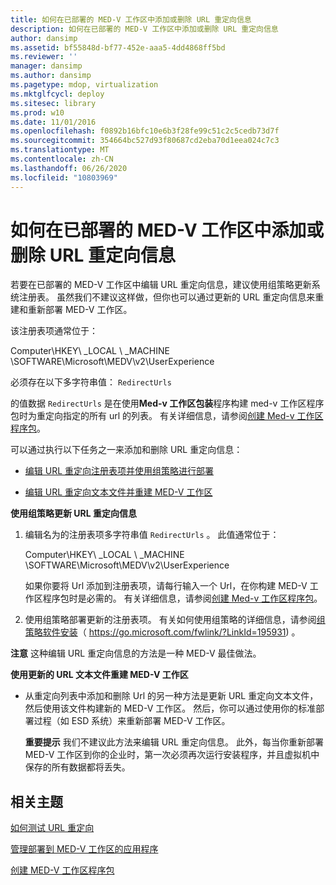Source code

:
 ```yaml
---
title: 如何在已部署的 MED-V 工作区中添加或删除 URL 重定向信息
description: 如何在已部署的 MED-V 工作区中添加或删除 URL 重定向信息
author: dansimp
ms.assetid: bf55848d-bf77-452e-aaa5-4dd4868ff5bd
ms.reviewer: ''
manager: dansimp
ms.author: dansimp
ms.pagetype: mdop, virtualization
ms.mktglfcycl: deploy
ms.sitesec: library
ms.prod: w10
ms.date: 11/01/2016
ms.openlocfilehash: f0892b16bfc10e6b3f28fe99c51c2c5cedb73d7f
ms.sourcegitcommit: 354664bc527d93f80687cd2eba70d1eea024c7c3
ms.translationtype: MT
ms.contentlocale: zh-CN
ms.lasthandoff: 06/26/2020
ms.locfileid: "10803969"
---
```

# 如何在已部署的 MED-V 工作区中添加或删除 URL 重定向信息


若要在已部署的 MED-V 工作区中编辑 URL 重定向信息，建议使用组策略更新系统注册表。 虽然我们不建议这样做，但你也可以通过更新的 URL 重定向信息来重建和重新部署 MED-V 工作区。

该注册表项通常位于：

Computer\\HKEY\ _LOCAL \ _MACHINE \\SOFTWARE\\Microsoft\\MEDV\\v2\\UserExperience

必须存在以下多字符串值： `RedirectUrls`

的值数据 `RedirectUrls` 是在使用**Med-v 工作区包装**程序构建 med-v 工作区程序包时为重定向指定的所有 url 的列表。 有关详细信息，请参阅[创建 Med-v 工作区程序包](create-a-med-v-workspace-package.md)。

可以通过执行以下任务之一来添加和删除 URL 重定向信息：

-   [编辑 URL 重定向注册表项并使用组策略进行部署](#bkmk-editreg)

-   [编辑 URL 重定向文本文件并重建 MED-V 工作区](#bkmk-edittext)

<a href="" id="bkmk-editreg"></a>**使用组策略更新 URL 重定向信息**

1.  编辑名为的注册表项多字符串值 `RedirectUrls` 。 此值通常位于：

    Computer\\HKEY\ _LOCAL \ _MACHINE \\SOFTWARE\\Microsoft\\MEDV\\v2\\UserExperience

    如果你要将 Url 添加到注册表项，请每行输入一个 Url，在你构建 MED-V 工作区程序包时是必需的。 有关详细信息，请参阅[创建 Med-v 工作区程序包](create-a-med-v-workspace-package.md)。

2.  使用组策略部署更新的注册表项。 有关如何使用组策略的详细信息，请参阅[组策略软件安装](https://go.microsoft.com/fwlink/?LinkId=195931)（ https://go.microsoft.com/fwlink/?LinkId=195931) 。

**注意** 这种编辑 URL 重定向信息的方法是一种 MED-V 最佳做法。

 

<a href="" id="bkmk-edittext"></a>**使用更新的 URL 文本文件重建 MED-V 工作区**

-   从重定向列表中添加和删除 Url 的另一种方法是更新 URL 重定向文本文件，然后使用该文件构建新的 MED-V 工作区。 然后，你可以通过使用你的标准部署过程（如 ESD 系统）来重新部署 MED-V 工作区。

    **重要提示** 我们不建议此方法来编辑 URL 重定向信息。 此外，每当你重新部署 MED-V 工作区到你的企业时，第一次必须再次运行安装程序，并且虚拟机中保存的所有数据都将丢失。

     

## 相关主题


[如何测试 URL 重定向](how-to-test-url-redirection.md)

[管理部署到 MED-V 工作区的应用程序](managing-applications-deployed-to-med-v-workspaces.md)

[创建 MED-V 工作区程序包](create-a-med-v-workspace-package.md)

**PROBLEM TO WORK ON:** Retype all of the material above precisely as it reads. Pictures are not part of the copy.

**ANSWER SECTION:**
Source code

:
 ```yaml
---
title: 如何在已部署的 MED-V 工作区中添加或删除 URL 重定向信息
description: 如何在已部署的 MED-V 工作区中添加或删除 URL 重定向信息
author: dansimp
ms.assetid: bf55848d-bf77-452e-aaa5-4dd4868ff5bd
ms.reviewer: ''
manager: dansimp
ms.author: dansimp
ms.pagetype: mdop, virtualization
ms.mktglfcycl: deploy
ms.sitesec: library
ms.prod: w10
ms.date: 11/01/2016
ms.openlocfilehash: f0892b16bfc10e6b3f28fe99c51c2c5cedb73d7f
ms.sourcegitcommit: 354664bc527d93f80687cd2eba70d1eea024c7c3
ms.translationtype: MT
ms.contentlocale: zh-CN
ms.lasthandoff: 06/26/2020
ms.locfileid: "10803969"
---
```

# 如何在已部署的 MED-V 工作区中添加或删除 URL 重定向信息


若要在已部署的 MED-V 工作区中编辑 URL 重定向信息，建议使用组策略更新系统注册表。 虽然我们不建议这样做，但你也可以通过更新的 URL 重定向信息来重建和重新部署 MED-V 工作区。

该注册表项通常位于：

Computer\\HKEY\ _LOCAL \ _MACHINE \\SOFTWARE\\Microsoft\\MEDV\\v2\\UserExperience

必须存在以下多字符串值： `RedirectUrls`

的值数据 `RedirectUrls` 是在使用**Med-v 工作区包装**程序构建 med-v 工作区程序包时为重定向指定的所有 url 的列表。 有关详细信息，请参阅[创建 Med-v 工作区程序包](create-a-med-v-workspace-package.md)。

可以通过执行以下任务之一来添加和删除 URL 重定向信息：

-   [编辑 URL 重定向注册表项并使用组策略进行部署](#bkmk-editreg)

-   [编辑 URL 重定向文本文件并重建 MED-V 工作区](#bkmk-edittext)

<a href="" id="bkmk-editreg"></a>**使用组策略更新 URL 重定向信息**

1.  编辑名为的注册表项多字符串值 `RedirectUrls` 。 此值通常位于：

    Computer\\HKEY\ _LOCAL \ _MACHINE \\SOFTWARE\\Microsoft\\MEDV\\v2\\UserExperience

    如果你要将 Url 添加到注册表项，请每行输入一个 Url，在你构建 MED-V 工作区程序包时是必需的。 有关详细信息，请参阅[创建 Med-v 工作区程序包](create-a-med-v-workspace-package.md)。

2.  使用组策略部署更新的注册表项。 有关如何使用组策略的详细信息，请参阅[组策略软件安装](https://go.microsoft.com/fwlink/?LinkId=195931)（ https://go.microsoft.com/fwlink/?LinkId=195931) 。

**注意** 这种编辑 URL 重定向信息的方法是一种 MED-V 最佳做法。

 

<a href="" id="bkmk-edittext"></a>**使用更新的 URL 文本文件重建 MED-V 工作区**

-   从重定向列表中添加和删除 Url 的另一种方法是更新 URL 重定向文本文件，然后使用该文件构建新的 MED-V 工作区。 然后，你可以通过使用你的标准部署过程（如 ESD 系统）来重新部署 MED-V 工作区。

    **重要提示** 我们不建议此方法来编辑 URL 重定向信息。 此外，每当你重新部署 MED-V 工作区到你的企业时，第一次必须再次运行安装程序，并且虚拟机中保存的所有数据都将丢失。

     

## 相关主题


[如何测试 URL 重定向](how-to-test-url-redirection.md)

[管理部署到 MED-V 工作区的应用程序](managing-applications-deployed-to-med-v-workspaces.md)

[创建 MED-V 工作区程序包](create-a-med-v-workspace-package.md)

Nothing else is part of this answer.